* _Task directions_
Using the data below, find how many lines include the word "week" and report that figure alone.

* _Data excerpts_
################

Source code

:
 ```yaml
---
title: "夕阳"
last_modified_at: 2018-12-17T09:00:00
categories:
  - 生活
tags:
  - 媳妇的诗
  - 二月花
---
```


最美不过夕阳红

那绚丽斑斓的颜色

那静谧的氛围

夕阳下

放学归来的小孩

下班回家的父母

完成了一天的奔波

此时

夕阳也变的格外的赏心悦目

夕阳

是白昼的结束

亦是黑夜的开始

################

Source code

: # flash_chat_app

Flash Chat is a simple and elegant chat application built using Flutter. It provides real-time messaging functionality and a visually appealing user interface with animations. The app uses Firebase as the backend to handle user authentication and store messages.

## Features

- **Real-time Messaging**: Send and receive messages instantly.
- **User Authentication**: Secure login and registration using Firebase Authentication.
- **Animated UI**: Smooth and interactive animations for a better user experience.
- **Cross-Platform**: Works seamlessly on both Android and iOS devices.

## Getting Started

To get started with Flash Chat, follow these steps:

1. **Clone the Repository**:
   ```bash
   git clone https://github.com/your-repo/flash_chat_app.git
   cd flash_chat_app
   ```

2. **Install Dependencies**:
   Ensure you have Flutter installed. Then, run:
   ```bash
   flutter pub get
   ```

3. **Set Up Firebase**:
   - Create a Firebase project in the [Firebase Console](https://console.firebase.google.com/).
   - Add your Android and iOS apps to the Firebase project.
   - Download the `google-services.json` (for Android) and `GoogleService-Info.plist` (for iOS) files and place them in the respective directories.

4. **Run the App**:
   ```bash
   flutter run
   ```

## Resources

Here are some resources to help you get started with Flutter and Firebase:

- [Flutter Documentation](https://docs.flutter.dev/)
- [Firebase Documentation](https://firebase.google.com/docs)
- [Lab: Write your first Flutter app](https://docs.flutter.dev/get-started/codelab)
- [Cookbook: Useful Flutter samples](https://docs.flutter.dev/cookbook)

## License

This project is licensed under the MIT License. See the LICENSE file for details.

################

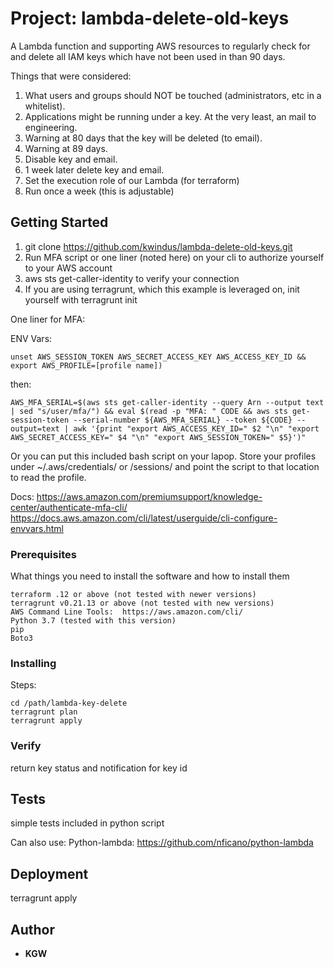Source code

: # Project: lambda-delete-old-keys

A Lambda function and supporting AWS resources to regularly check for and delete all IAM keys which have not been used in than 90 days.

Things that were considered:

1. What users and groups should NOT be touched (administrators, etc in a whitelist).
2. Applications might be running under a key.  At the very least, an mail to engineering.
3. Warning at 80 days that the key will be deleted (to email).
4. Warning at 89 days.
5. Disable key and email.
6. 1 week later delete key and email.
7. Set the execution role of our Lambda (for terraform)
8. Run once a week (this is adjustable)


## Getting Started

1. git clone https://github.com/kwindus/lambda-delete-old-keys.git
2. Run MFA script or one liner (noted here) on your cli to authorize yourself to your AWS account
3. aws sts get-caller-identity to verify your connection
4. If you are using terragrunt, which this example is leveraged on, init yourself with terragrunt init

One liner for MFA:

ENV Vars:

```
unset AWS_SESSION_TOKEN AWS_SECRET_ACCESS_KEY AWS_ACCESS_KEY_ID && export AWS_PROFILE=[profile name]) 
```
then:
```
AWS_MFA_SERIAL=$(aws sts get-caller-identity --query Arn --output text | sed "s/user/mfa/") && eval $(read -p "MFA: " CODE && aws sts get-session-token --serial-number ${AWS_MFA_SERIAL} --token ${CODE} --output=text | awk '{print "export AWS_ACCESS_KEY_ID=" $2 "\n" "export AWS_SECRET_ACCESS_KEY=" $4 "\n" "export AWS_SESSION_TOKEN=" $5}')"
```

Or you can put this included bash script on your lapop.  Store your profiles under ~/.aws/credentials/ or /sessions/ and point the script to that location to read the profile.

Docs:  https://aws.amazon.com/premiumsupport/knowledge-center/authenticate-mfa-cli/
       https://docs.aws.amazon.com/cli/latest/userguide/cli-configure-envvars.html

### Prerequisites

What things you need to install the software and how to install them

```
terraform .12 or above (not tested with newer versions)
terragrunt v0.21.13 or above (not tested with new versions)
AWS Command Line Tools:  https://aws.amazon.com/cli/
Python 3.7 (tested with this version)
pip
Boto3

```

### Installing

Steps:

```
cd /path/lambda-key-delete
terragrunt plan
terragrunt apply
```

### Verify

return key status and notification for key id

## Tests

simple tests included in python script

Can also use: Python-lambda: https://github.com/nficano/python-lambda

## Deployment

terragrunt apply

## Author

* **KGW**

################

* _Exercise output_
2